Likewise, it was Mr. Mueller himself who finally testified before Congress that the FBI had known about the Chechen-American Tsarnaey brothers responsible for the Boston Marathon bombings even before the Russians alerted U.S. officials to the pair’s terrorist connections.
The FBI also knew that Army Major Nidal Hasan, who murdered thirteen members of the military at Fort Hood, Texas, was exchanging emails with known terrorists and making open threats and pro-terrorist statements. Again, the FBI failed to follow the facts in yet another colossal intelligence failure. Subsequently asked if the FBI had “dropped the ball” in the Nadal case, Mr. Mueller stunningly replied that, “No, I think, given the context of the discussions and the situation that the agents and the analysts were looking at, they took appropriate steps.”
Sadly, these are not the only examples. Nowhere is it evident that the FBI under either Director Mueller or Director Comey has learned how to connect dots. In fact, quite the opposite.
Director Mueller presided over the purging of nearly 900 pages of anti-terrorism training in 2012 from the FBI’s training material. Astonishingly, several of the nation’s largest Islamic organizations advising the FBI on the training were themselves unindicted co-conspirators in the famous 2008 Holy Land Foundation trial, which demonstrated that the Foundation was a charitable front group for the Muslim Brotherhood, organized to fund the Palestinian terrorist organization, Hamas. Equally shocking, several of these Islamic groups were also the subjects of extensive FBI field investigations and at times surveillance for their links to radicalism.
These Brotherhood affiliated groups (primarily fundamentalist Wahhabi) were allowed to aggressively lobby and alternately threatened the FBI to allow their external review of the training methodology to be used for working within the Muslim community. Mr. Mueller supported a policy of calculated political appeasement that ignored the link between Islam and Islamic terrorism, and reduced the ability of the FBI to investigate potential radicals in the Muslim community.
Perhaps the worst wound taken by Director Muller against his judgement and management of the FBI involved the train wreck investigation of the anthrax letter attacks in 2001 that claimed five lives and terrorized Washington. It was such a fiasco and botched investigation, directly involving Mr. Muller with layers of political interference, that space doesn’t permit even a casual examination. Suffice it to report that one man’s life was ruined, even though he eventually won a $5 million settlement, and the actual murderer committed suicide seven years later, prior to being arrested after a very expensive, draining, bewildering and bumbling investigation that centered in the Directors office and filtered downward.

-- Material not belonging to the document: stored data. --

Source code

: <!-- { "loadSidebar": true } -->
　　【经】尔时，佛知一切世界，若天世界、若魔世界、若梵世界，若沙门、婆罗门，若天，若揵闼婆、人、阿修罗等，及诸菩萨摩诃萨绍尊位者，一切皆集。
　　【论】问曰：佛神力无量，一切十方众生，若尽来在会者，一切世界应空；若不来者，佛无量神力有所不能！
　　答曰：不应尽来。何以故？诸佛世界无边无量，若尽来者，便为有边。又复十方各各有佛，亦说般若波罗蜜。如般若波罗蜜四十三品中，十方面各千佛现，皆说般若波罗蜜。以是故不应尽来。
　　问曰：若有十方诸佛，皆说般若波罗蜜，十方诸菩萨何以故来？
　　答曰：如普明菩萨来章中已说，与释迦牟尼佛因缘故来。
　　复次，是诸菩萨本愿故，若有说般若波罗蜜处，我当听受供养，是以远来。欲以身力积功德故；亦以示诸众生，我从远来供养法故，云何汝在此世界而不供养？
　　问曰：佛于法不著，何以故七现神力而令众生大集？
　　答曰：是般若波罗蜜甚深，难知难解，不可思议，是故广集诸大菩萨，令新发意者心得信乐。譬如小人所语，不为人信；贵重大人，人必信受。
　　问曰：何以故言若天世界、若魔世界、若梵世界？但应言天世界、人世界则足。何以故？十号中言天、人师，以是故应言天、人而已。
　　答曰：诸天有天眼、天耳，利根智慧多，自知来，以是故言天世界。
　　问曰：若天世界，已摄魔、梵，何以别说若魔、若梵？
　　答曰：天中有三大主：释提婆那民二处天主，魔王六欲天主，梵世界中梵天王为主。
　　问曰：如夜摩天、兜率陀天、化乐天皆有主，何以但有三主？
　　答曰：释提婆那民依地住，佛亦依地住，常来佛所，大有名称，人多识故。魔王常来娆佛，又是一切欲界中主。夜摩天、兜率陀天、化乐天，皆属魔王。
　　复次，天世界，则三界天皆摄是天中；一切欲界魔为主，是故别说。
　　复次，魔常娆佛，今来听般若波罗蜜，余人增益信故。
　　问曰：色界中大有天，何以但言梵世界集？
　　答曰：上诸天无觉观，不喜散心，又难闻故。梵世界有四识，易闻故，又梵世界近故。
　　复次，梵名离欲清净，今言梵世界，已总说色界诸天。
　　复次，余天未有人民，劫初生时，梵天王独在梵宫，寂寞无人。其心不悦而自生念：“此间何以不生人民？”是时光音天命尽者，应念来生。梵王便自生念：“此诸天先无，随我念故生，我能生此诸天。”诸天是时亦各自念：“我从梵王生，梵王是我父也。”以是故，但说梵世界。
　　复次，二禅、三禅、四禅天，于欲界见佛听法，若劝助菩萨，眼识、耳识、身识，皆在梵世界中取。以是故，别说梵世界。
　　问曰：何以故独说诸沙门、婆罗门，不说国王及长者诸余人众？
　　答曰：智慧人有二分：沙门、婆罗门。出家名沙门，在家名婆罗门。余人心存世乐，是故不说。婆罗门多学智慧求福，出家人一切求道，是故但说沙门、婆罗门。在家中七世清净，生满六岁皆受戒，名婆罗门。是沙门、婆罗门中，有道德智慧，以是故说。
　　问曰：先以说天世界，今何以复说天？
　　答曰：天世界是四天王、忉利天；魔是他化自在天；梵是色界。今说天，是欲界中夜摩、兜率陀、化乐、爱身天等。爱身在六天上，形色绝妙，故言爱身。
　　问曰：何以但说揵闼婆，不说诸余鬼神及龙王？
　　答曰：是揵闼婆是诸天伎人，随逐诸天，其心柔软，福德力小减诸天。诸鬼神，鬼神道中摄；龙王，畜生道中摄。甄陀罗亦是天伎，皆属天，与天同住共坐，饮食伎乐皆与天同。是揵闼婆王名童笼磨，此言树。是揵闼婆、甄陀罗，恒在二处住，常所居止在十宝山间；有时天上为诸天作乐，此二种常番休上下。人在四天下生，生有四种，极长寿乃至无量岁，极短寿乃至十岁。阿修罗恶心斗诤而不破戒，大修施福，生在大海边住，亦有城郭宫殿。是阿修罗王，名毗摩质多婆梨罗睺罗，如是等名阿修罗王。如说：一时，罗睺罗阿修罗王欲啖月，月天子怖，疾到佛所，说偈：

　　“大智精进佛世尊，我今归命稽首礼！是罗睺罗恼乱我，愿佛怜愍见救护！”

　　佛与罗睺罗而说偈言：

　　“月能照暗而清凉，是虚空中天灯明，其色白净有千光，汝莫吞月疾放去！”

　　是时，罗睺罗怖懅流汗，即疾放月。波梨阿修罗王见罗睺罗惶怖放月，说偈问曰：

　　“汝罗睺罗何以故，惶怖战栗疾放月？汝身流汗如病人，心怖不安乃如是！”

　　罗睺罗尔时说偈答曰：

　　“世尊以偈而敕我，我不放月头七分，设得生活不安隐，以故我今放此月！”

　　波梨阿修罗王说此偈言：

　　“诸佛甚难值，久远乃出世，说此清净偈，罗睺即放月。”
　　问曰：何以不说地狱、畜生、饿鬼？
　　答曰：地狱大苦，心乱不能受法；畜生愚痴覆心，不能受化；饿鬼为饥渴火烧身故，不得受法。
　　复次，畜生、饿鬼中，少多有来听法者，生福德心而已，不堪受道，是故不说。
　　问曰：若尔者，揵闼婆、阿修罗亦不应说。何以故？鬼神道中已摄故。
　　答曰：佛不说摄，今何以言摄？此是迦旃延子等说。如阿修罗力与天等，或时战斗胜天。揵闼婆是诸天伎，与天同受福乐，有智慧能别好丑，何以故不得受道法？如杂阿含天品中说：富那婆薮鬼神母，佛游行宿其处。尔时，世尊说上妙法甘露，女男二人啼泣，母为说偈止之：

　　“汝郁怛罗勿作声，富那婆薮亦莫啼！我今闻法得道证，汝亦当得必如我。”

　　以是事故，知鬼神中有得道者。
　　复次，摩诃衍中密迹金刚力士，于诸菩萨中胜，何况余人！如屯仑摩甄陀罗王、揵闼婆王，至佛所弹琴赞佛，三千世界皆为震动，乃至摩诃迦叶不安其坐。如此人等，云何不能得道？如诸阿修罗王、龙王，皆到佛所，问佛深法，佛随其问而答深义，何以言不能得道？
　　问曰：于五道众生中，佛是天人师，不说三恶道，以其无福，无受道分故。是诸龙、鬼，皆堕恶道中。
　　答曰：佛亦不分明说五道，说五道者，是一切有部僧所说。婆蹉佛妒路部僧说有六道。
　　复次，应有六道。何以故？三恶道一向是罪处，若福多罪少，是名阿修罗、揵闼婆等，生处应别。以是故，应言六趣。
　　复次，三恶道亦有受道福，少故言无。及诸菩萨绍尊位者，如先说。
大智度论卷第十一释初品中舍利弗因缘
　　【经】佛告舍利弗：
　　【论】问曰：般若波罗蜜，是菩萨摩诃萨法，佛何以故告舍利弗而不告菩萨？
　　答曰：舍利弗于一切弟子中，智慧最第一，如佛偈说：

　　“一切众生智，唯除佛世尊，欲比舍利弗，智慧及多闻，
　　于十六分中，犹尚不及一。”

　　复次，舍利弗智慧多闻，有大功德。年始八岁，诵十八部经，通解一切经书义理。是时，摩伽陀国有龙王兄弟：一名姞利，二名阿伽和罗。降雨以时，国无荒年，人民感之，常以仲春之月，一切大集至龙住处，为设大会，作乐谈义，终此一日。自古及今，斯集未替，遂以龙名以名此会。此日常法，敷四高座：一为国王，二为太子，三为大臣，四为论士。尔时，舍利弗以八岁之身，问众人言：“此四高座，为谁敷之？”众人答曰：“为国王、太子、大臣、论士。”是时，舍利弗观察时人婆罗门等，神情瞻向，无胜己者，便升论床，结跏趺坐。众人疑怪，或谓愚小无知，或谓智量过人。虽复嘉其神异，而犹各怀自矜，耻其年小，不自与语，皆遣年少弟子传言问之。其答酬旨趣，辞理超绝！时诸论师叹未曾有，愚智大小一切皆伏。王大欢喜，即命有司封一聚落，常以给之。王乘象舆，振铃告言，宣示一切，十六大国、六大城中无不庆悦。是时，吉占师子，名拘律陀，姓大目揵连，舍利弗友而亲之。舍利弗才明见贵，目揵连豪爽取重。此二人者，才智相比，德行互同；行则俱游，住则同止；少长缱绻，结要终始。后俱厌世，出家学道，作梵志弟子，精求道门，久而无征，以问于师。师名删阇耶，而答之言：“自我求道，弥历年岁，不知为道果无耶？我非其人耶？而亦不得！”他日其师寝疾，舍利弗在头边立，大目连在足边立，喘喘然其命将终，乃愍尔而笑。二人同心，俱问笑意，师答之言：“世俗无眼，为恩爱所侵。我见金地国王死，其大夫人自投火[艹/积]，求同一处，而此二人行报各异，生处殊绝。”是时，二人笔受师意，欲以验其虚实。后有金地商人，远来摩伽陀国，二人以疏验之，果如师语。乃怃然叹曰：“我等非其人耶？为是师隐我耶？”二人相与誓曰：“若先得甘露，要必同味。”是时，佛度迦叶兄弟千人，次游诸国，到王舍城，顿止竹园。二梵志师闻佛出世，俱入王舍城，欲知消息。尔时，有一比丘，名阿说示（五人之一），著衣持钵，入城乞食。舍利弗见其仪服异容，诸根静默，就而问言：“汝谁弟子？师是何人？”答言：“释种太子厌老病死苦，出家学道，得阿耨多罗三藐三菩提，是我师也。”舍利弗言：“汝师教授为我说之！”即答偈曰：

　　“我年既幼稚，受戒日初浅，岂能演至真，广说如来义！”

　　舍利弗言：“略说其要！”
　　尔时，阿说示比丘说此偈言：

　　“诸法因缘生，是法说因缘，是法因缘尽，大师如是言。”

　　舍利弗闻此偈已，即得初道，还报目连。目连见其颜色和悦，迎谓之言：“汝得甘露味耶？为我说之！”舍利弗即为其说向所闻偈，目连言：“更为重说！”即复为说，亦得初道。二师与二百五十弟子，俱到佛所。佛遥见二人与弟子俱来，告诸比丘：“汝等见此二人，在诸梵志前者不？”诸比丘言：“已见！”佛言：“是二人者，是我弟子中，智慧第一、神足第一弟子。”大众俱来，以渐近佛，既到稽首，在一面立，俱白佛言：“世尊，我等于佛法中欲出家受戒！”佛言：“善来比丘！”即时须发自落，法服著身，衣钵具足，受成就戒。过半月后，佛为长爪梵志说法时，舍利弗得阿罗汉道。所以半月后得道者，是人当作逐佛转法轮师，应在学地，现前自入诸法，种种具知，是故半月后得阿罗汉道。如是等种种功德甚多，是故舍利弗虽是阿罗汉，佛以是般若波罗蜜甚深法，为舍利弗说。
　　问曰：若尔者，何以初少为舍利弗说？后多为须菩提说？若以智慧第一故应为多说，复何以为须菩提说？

The time has come for responsible Republican’s to act like the majority party and exert leadership – for a change. They need to shut this farce down before it consumes their own, and the nation’s agenda. A failed President Trump will doom them as well.
Republican leaders must insist that Mr. Rosenstein suspend the Special Counsel’s inquiry, or at the very least, tightly draw the boundaries of the investigation to relevant issues, if those even exist.
The Congress can also restrict the Special Counsel’s funding, and demand its accountability. This type of open-season hunt looking for an unspecified crime – amazingly not mounted in the last eight years when there was much graver charges that actually had substance – is bad politics and bad policy. The nation deserves better, there are really important things to accomplish. And President Trump deserves better.